At the product level, the company pointed to its VSP One platform, including VSP One Block High End, as part of its effort to reduce power and cooling demands in enterprise and AI environments. It also highlighted integrated tools for energy monitoring, carbon reduction and sustainability reporting.

Lifecycle focus

The report also covers lifecycle assessment work across the VSP One Block, File and Object portfolios. According to Hitachi Vantara, this is intended to improve measurement of environmental impact and give customers better visibility into Scope 3 emissions.

It also describes the Clear Sight dashboard as a tool designed to show customers energy consumption and carbon usage data. The report says the dashboard provides information that can be used to assess system efficiency and environmental impact.

On materials, Hitachi Vantara reported increased use of post-consumer recycled plastics in storage systems, with up to 50% recycled content in key components. It also said less than 0.3% of materials were sent to landfill, with most reused or recycled through recovery and circularity programmes.

Governance changes

Beyond hardware and materials, the report describes changes to internal governance and emissions tracking. These include stronger cross-functional governance, improved audit readiness and more accurate data across Scope 1, Scope 2 and key Scope 3 categories.

The measures are presented as part of an effort to align with science-based emissions reduction targets and changing ESG reporting standards. For technology suppliers and their customers, the quality of emissions data has become increasingly important as procurement teams and regulators demand more detailed evidence of environmental performance.

"Sustainability is increasingly tied to operational performance and business outcomes," said Akinobu Shimada, Chief Executive Officer, Hitachi Vantara. "In FY2025, we focused on helping customers manage the growth of AI and data while improving efficiency and reducing environmental impact. Our investments in infrastructure innovation, lifecycle design and governance are enabling customers to achieve powerful results."

Customer examples

The report includes several customer case studies intended to show operational outcomes linked to infrastructure upgrades. In Belgium, wastewater treatment operator Aquiris upgraded its storage platform with VSP One Block for critical operations that process more than 110 million cubic metres of wastewater a year and collect more than one million data points a day.

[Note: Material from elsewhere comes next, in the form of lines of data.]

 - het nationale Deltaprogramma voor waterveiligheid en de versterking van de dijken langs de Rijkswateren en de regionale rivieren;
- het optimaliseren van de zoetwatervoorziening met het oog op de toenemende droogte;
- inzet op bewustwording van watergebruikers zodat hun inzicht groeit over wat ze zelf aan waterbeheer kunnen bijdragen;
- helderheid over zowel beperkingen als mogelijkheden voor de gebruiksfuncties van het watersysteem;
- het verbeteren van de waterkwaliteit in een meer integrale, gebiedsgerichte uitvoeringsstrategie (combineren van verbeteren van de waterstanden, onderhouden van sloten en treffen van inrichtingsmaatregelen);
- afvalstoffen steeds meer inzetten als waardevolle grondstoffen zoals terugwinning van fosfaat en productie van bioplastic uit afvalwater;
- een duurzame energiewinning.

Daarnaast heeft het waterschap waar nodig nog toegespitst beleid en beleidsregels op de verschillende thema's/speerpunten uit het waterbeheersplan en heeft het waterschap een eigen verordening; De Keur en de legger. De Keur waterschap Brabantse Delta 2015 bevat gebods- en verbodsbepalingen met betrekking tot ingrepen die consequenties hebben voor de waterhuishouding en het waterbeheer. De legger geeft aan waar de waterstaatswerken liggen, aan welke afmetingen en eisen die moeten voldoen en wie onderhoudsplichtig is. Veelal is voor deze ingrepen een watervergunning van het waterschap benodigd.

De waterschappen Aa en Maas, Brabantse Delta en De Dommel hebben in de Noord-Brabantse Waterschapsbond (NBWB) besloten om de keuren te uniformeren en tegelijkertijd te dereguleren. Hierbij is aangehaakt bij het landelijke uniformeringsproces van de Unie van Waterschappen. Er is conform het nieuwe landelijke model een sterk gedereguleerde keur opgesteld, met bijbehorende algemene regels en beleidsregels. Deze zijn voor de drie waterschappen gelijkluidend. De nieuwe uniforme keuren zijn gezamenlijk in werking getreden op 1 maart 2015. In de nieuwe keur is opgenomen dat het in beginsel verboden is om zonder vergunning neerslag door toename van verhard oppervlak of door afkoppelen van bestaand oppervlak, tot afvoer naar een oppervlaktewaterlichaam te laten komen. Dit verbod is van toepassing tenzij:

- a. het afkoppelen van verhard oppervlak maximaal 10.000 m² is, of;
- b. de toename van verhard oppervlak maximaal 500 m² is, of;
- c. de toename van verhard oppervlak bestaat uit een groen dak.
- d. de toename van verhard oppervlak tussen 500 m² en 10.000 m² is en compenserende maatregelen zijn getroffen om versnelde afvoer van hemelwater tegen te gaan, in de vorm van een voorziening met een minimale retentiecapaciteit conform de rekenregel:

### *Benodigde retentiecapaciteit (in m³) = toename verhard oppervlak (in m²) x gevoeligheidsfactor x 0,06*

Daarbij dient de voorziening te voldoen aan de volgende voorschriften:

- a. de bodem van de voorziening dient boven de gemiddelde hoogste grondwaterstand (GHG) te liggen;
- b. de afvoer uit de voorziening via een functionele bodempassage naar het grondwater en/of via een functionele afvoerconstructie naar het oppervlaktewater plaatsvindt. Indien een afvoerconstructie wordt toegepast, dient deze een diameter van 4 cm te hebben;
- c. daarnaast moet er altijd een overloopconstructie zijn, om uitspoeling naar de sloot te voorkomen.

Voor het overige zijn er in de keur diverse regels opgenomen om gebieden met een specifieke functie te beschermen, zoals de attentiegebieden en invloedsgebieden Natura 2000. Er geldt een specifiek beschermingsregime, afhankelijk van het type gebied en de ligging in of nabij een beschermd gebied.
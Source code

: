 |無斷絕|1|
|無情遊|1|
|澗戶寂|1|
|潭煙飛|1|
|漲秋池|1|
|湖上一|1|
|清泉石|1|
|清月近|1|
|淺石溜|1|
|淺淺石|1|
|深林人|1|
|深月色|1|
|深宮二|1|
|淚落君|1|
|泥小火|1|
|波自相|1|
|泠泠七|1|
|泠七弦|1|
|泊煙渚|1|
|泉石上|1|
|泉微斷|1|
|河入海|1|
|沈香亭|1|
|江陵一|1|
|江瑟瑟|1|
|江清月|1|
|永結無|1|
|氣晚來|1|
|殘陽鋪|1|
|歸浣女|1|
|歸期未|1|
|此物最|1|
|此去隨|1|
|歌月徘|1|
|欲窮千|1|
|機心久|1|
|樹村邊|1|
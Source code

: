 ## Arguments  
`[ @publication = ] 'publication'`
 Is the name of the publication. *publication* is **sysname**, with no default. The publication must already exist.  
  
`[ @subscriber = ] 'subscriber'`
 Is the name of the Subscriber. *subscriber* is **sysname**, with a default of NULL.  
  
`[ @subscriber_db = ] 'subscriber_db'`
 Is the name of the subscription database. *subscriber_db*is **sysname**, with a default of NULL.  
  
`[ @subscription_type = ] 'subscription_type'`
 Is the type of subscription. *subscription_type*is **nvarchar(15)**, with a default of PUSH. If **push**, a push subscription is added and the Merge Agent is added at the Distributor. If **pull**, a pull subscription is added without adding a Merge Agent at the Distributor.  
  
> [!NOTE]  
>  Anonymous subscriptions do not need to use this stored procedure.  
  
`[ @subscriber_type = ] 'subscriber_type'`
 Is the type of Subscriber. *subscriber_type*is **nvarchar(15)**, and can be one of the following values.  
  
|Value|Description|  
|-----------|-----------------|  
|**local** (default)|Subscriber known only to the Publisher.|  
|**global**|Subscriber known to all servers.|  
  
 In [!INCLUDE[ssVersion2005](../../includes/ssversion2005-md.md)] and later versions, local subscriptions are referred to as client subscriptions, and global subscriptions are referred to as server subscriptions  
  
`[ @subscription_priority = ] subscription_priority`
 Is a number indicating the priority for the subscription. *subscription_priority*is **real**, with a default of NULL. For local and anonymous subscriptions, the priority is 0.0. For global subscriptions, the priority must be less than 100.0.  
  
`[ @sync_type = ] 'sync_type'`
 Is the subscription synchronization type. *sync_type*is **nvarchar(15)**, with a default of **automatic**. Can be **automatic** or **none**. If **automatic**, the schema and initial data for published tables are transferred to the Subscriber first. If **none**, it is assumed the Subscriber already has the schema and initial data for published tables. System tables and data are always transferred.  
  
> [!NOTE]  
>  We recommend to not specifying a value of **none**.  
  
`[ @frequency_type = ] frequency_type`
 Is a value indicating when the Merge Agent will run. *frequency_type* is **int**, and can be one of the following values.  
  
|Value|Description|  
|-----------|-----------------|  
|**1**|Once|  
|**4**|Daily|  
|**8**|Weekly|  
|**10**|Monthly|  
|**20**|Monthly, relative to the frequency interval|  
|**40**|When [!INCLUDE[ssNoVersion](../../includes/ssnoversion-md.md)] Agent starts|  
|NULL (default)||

According to Hitachi Vantara, the changes were aimed at improving operational efficiency, resilience and reliability while reducing power use and carbon emissions through more efficient data management. In Turkey, DestekBank used VSP One Block during a retail banking expansion and reported a 25% reduction in data centre energy consumption, a 35% increase in application performance and a 20% reduction in total cost of ownership.

In India, media group Malayala Manorama modernised its data infrastructure with Hitachi Vantara technology. The report says the project reduced data centre rack space by 66% and cut power and cooling costs by 70% while supporting round-the-clock print, broadcast and digital operations.

Aquiris was among the customers quoted in the report. "Hitachi Vantara is helping us fulfill our goal of creating a sustainable process for safeguarding supplies of clean water and supporting the growth and development of Brussels," said Juan Ochoa, Managing Plant Director, Aquiris. "The performance gains with VSP One Block will be significant. We are constantly collecting data, tracking KPIs and monitoring our purification processes. The improvement in storage capabilities will help us respond quickly to issues and optimise our plant operations."

The report shows how infrastructure vendors are positioning energy efficiency and lifecycle measurement as part of mainstream technology procurement rather than as a separate sustainability exercise. As AI workloads put more strain on data centres, suppliers face growing pressure to show not only computing output, but also how equipment affects electricity use, cooling needs, materials recovery and emissions reporting.